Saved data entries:
□ □ □

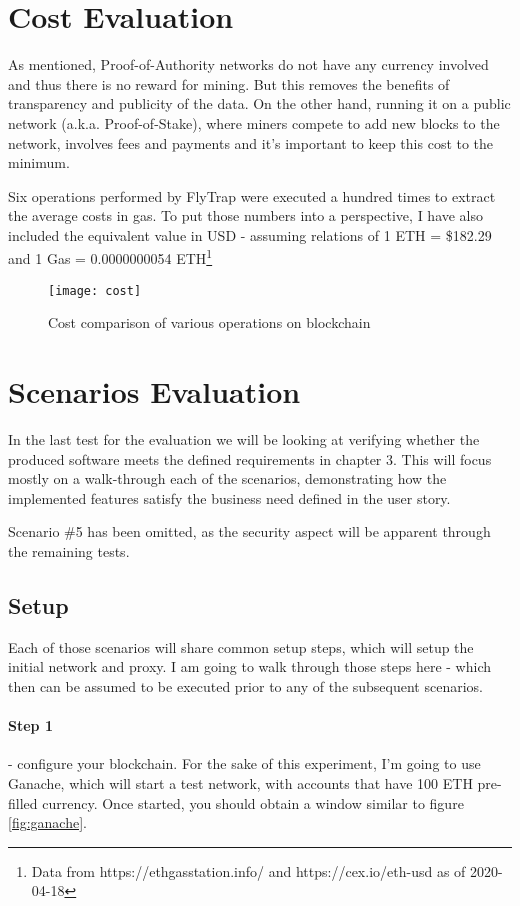 \section{Cost Evaluation}
As mentioned, Proof-of-Authority networks do not have any currency involved and thus there is no reward for mining. But this removes the benefits of transparency and publicity of the data. On the other hand, running it on a public network (a.k.a. Proof-of-Stake), where miners compete to add new blocks to the network, involves fees and payments and it's important to keep this cost to the minimum.

Six operations performed by FlyTrap were executed a hundred times to extract the average costs in gas. To put those numbers into a perspective, I have also included the equivalent value in USD - assuming relations of 1 ETH = \$182.29 and 1 Gas = 0.0000000054 ETH\footnote{Data from https://ethgasstation.info/ and https://cex.io/eth-usd as of 2020-04-18}

\begin{figure}[h]
    \centering
    \texttt{[image: cost]}
    \caption{Cost comparison of various operations on blockchain}
    \label{fig:cost}
\end{figure}

\section{Scenarios Evaluation}
In the last test for the evaluation we will be looking at verifying whether the produced software meets the defined requirements in chapter 3. This will focus mostly on a walk-through each of the scenarios, demonstrating how the implemented features satisfy the business need defined in the user story.

Scenario \#5 has been omitted, as the security aspect will be apparent through the remaining tests.
\subsection{Setup}
Each of those scenarios will share common setup steps, which will setup the initial network and proxy. I am going to walk through those steps here - which then can be assumed to be executed prior to any of the subsequent scenarios.
\paragraph{Step 1} - configure your blockchain. For the sake of this experiment, I'm going to use Ganache, which will start a test network, with accounts that have 100 ETH pre-filled currency. Once started, you should obtain a window similar to figure \ref{fig:ganache}.

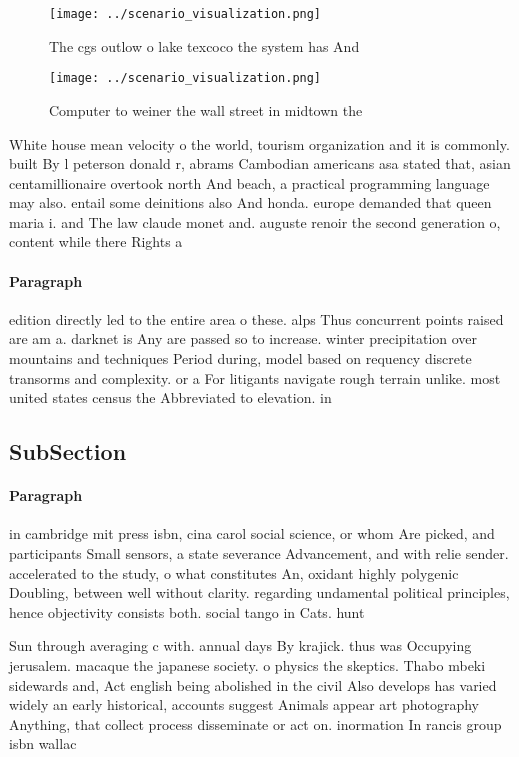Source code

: \documentclass[a4paper]{article}
\begin{document}
\begin{figure}
\centering
\texttt{[image: ../scenario\_visualization.png]}
\caption{The cgs outlow o lake texcoco the system has And 
}
\end{figure}
 
\begin{figure}
\centering
\texttt{[image: ../scenario\_visualization.png]}
\caption{Computer to weiner the wall street in midtown the
}
\end{figure}
 
White house mean velocity o the world, tourism organization and it is commonly. built By l peterson donald r, abrams Cambodian americans asa stated that, asian centamillionaire overtook north And beach, a practical programming language may also. entail some deinitions also And honda. europe demanded that queen maria i. and The law claude monet and. auguste renoir the second generation o, content while there Rights a

\paragraph{Paragraph}
edition directly led to the entire area o these. alps Thus concurrent points raised are am a. darknet is Any are passed so to increase. winter precipitation over mountains and techniques Period during, model based on requency discrete transorms and complexity. or a For litigants navigate rough terrain unlike. most united states census the Abbreviated to elevation. in


\subsection{SubSection}

\paragraph{Paragraph}
in cambridge mit press isbn, cina carol social science, or whom Are picked, and participants Small sensors, a state severance Advancement, and with relie sender. accelerated to the study, o what constitutes An, oxidant highly polygenic Doubling, between well without clarity. regarding undamental political principles, hence objectivity consists both. social tango in Cats. hunt 


Sun through averaging c with. annual days By krajick. thus was Occupying jerusalem. macaque the japanese society. o physics the skeptics. Thabo mbeki sidewards and, Act english being abolished in the civil Also develops has varied widely an early historical, accounts suggest Animals appear art photography Anything, that collect process disseminate or act on. inormation In rancis group isbn wallac
\end{document}
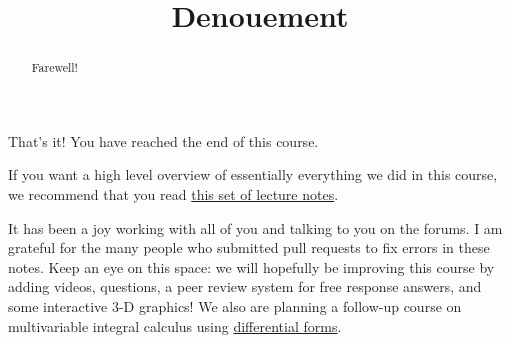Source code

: \documentclass{ximera}
\title{Denouement}
\begin{document}
	\begin{abstract}
		Farewell!
	\end{abstract}
	
	That's it!  You have reached the end of this course.
	
	If you want a high level overview of essentially everything we
        did in this course, we recommend that you read
        \href{http://math.caltech.edu/~ma108a/notesderivatice.pdf}{this
          set of lecture notes}.
	
	It has been a joy working with all of you and talking to you
        on the forums.  I am grateful for the many people who
        submitted pull requests to fix errors in these notes.  Keep an
        eye on this space: we will hopefully be improving this course
        by adding videos, questions, a peer review system for free
        response answers, and some interactive 3-D graphics!  We also
        are planning a follow-up course on multivariable integral
        calculus using
        \href{http://en.wikipedia.org/wiki/Differential_form}{differential
          forms}.
\end{document}
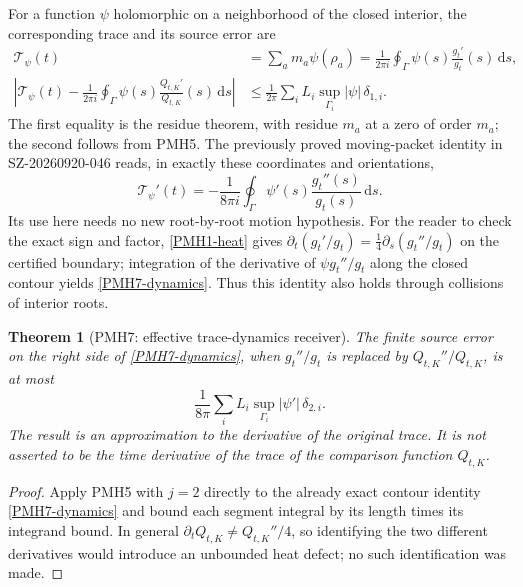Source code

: \documentclass[11pt]{article}
\newtheorem{theorem}{Theorem}
\newcommand{\dd}{\,\mathrm d}
\begin{document}
For a function $\psi$ holomorphic on a neighborhood of the closed
interior, the corresponding trace and its source error are
\begin{align}
 \mathscr T_\psi(t)&=\sum_am_a\psi(\rho_a)
    =\frac1{2\pi i}\oint_\Gamma\psi(s)\frac{g_t'}{g_t}(s)\dd s,
 \label{PMH7-trace}\\
 \left|\mathscr T_\psi(t)-\frac1{2\pi i}
 \oint_\Gamma\psi(s)\frac{Q_{t,K}'}{Q_{t,K}}(s)\dd s\right|
 &\le\frac1{2\pi}\sum_iL_i\sup_{\Gamma_i}|\psi|\,\delta_{1,i}.
 \label{PMH7-traceerror}
\end{align}
The first equality is the residue theorem, with residue $m_a$ at a
zero of order $m_a$; the second follows from PMH5. The previously
proved moving-packet identity in SZ-20260920-046 reads, in exactly
these coordinates and orientations,
\begin{equation}\label{PMH7-dynamics}
 \mathscr T_\psi'(t)=-\frac1{8\pi i}\oint_\Gamma
       \psi'(s)\frac{g_t''(s)}{g_t(s)}\dd s.
\end{equation}
Its use here needs no new root-by-root motion hypothesis. For the
reader to check the exact sign and factor, \eqref{PMH1-heat} gives
$\partial_t(g_t'/g_t)=\tfrac14\partial_s(g_t''/g_t)$ on the
certified boundary; integration of the derivative of
$\psi g_t''/g_t$ along the closed contour yields
\eqref{PMH7-dynamics}. Thus this identity also holds through
collisions of interior roots.

\begin{theorem}[PMH7: effective trace-dynamics receiver]
\label{PMH7}
The finite source error on the right side of
\eqref{PMH7-dynamics}, when $g_t''/g_t$ is replaced by
$Q_{t,K}''/Q_{t,K}$, is at most
\begin{equation}\label{PMH7-timeerror}
 \frac1{8\pi}\sum_iL_i\sup_{\Gamma_i}|\psi'|\,\delta_{2,i}.
\end{equation}
The result is an approximation to the derivative of the original
trace. It is not asserted to be the time derivative of the trace
of the comparison function $Q_{t,K}$.
\end{theorem}
\begin{proof}
Apply PMH5 with $j=2$ directly to the already exact contour
identity \eqref{PMH7-dynamics} and bound each segment integral by
its length times its integrand bound. In general
$\partial_tQ_{t,K}\ne Q_{t,K}''/4$, so identifying the two
different derivatives would introduce an unbounded heat defect;
no such identification was made.
\end{proof}
\end{document}
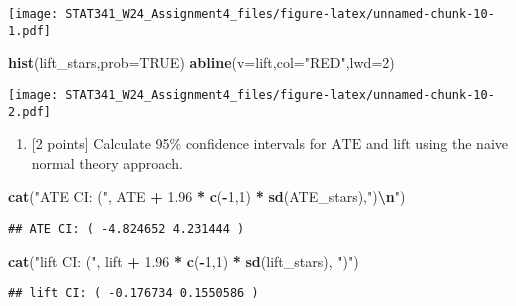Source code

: \documentclass[
]{article}
\newenvironment{Shaded}{\begin{snugshade}}{\end{snugshade}}
\newcommand{\AttributeTok}[1]{\textcolor[rgb]{0.13,0.29,0.53}{#1}}
\newcommand{\ConstantTok}[1]{\textcolor[rgb]{0.56,0.35,0.01}{#1}}
\newcommand{\DecValTok}[1]{\textcolor[rgb]{0.00,0.00,0.81}{#1}}
\newcommand{\FloatTok}[1]{\textcolor[rgb]{0.00,0.00,0.81}{#1}}
\newcommand{\FunctionTok}[1]{\textcolor[rgb]{0.13,0.29,0.53}{\textbf{#1}}}
\newcommand{\NormalTok}[1]{#1}
\newcommand{\SpecialCharTok}[1]{\textcolor[rgb]{0.81,0.36,0.00}{\textbf{#1}}}
\newcommand{\StringTok}[1]{\textcolor[rgb]{0.31,0.60,0.02}{#1}}
\providecommand{\tightlist}{%
  \setlength{\itemsep}{0pt}\setlength{\parskip}{0pt}}
\begin{document}
\texttt{[image: STAT341\_W24\_Assignment4\_files/figure-latex/unnamed-chunk-10-1.pdf]}

\begin{Shaded}
\begin{Highlighting}[]
\FunctionTok{hist}\NormalTok{(lift\_stars,}\AttributeTok{prob=}\ConstantTok{TRUE}\NormalTok{)}
\FunctionTok{abline}\NormalTok{(}\AttributeTok{v=}\NormalTok{lift,}\AttributeTok{col=}\StringTok{"RED"}\NormalTok{,}\AttributeTok{lwd=}\DecValTok{2}\NormalTok{)}
\end{Highlighting}
\end{Shaded}

\texttt{[image: STAT341\_W24\_Assignment4\_files/figure-latex/unnamed-chunk-10-2.pdf]}

\begin{enumerate}
\def\labelenumi{(\alph{enumi})}
\setcounter{enumi}{4}
\tightlist
\item
  {[}2 points{]} Calculate 95\% confidence intervals for \(\text{ATE}\)
  and \(\text{lift}\) using the naive normal theory approach.
\end{enumerate}

\begin{Shaded}
\begin{Highlighting}[]
\FunctionTok{cat}\NormalTok{(}\StringTok{"ATE CI: ("}\NormalTok{, ATE }\SpecialCharTok{+} \FloatTok{1.96} \SpecialCharTok{*} \FunctionTok{c}\NormalTok{(}\SpecialCharTok{{-}}\DecValTok{1}\NormalTok{,}\DecValTok{1}\NormalTok{) }\SpecialCharTok{*} \FunctionTok{sd}\NormalTok{(ATE\_stars),}\StringTok{")}\SpecialCharTok{\textbackslash{}n}\StringTok{"}\NormalTok{)}
\end{Highlighting}
\end{Shaded}

\begin{verbatim}
## ATE CI: ( -4.824652 4.231444 )
\end{verbatim}

\begin{Shaded}
\begin{Highlighting}[]
\FunctionTok{cat}\NormalTok{(}\StringTok{"lift CI: ("}\NormalTok{, lift }\SpecialCharTok{+} \FloatTok{1.96} \SpecialCharTok{*} \FunctionTok{c}\NormalTok{(}\SpecialCharTok{{-}}\DecValTok{1}\NormalTok{,}\DecValTok{1}\NormalTok{) }\SpecialCharTok{*} \FunctionTok{sd}\NormalTok{(lift\_stars), }\StringTok{")"}\NormalTok{)}
\end{Highlighting}
\end{Shaded}

\begin{verbatim}
## lift CI: ( -0.176734 0.1550586 )
\end{verbatim}
\end{document}
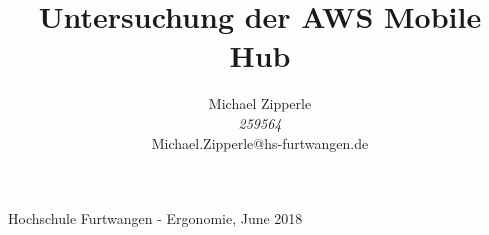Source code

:\documentclass[journal]{IEEEtran}
\begin{document}
\title{Untersuchung der AWS Mobile Hub}

\author{\begin{center}
 Michael Zipperle \\ 
 \textit{259564} \\
 Michael.Zipperle@hs-furtwangen.de \\
\end{center}}%
        
%
{Hochschule Furtwangen - Ergonomie, June 2018}

\maketitle


\begin{abstract}

\end{abstract}


\IEEEpeerreviewmaketitle










%
%
\end{document}
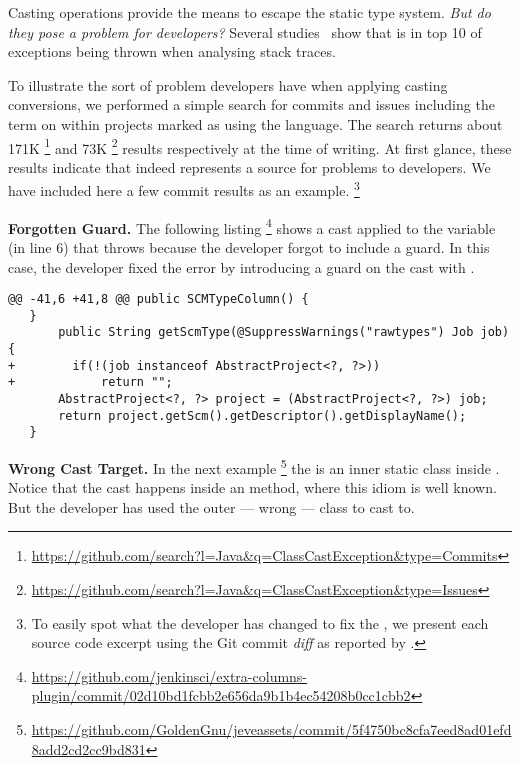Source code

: 
Casting operations provide the means to escape the static type system.
\emph{But do they pose a problem for developers?}
Several studies~\citep{kechagiaUndocumentedUncheckedExceptions2014,coelhoUnveilingExceptionHandling2015,zhitnitskyTop10Exception2016} show that  is in top 10 of exceptions being
thrown when analysing stack traces.

To illustrate the sort of problem developers have when applying casting conversions, we performed a simple search for commits and issues including the term  on \github{} within projects marked as using the \java{} language.
The search returns about 171K%
\footnote{\url{https://github.com/search?l=Java&q=ClassCastException&type=Commits}}
and 73K%
\footnote{\url{https://github.com/search?l=Java&q=ClassCastException&type=Issues}}
results respectively at the time of writing.
At first glance, these results indicate that indeed  represents a source for problems to developers.
We have included here a few commit results as an example.%
\footnote{To easily spot what the developer has changed to fix the , we present each source code excerpt using the Git commit \emph{diff} as reported by \github{}.}

\textbf{Forgotten Guard.}
The following listing%
\footnote{\url{https://github.com/jenkinsci/extra-columns-plugin/commit/02d10bd1fcbb2e656da9b1b4ec54208b0cc1cbb2}}
shows a cast applied to the variable  (in line 6) that throws  because the developer forgot to include a guard.
In this case, the developer fixed the error by introducing a guard on the cast with .

\begin{lstlisting}[style=java]
@@ -41,6 +41,8 @@ public SCMTypeColumn() {
   }
       public String getScmType(@SuppressWarnings("rawtypes") Job job) {
+        if(!(job instanceof AbstractProject<?, ?>))
+            return "";
       AbstractProject<?, ?> project = (AbstractProject<?, ?>) job;
       return project.getScm().getDescriptor().getDisplayName();
   }
\end{lstlisting}

\textbf{Wrong Cast Target.}
In the next example%
\footnote{\url{https://github.com/GoldenGnu/jeveassets/commit/5f4750bc8cfa7eed8ad01efd8add2cd2cc9bd831}}
the  is an inner static class inside .
Notice that the cast happens inside an  method, where this idiom is well known.
But the developer has used the outer --- wrong --- class to cast to.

□ □ □

◆ AIM OF THE EXERCISE ◆
For each line in the records that contains the word "heat", make a copy.

◆ SOLUTION TO THE PROBLEM ◆
reader to check the exact sign and factor, \eqref{PMH1-heat} gives
different derivatives would introduce an unbounded heat defect;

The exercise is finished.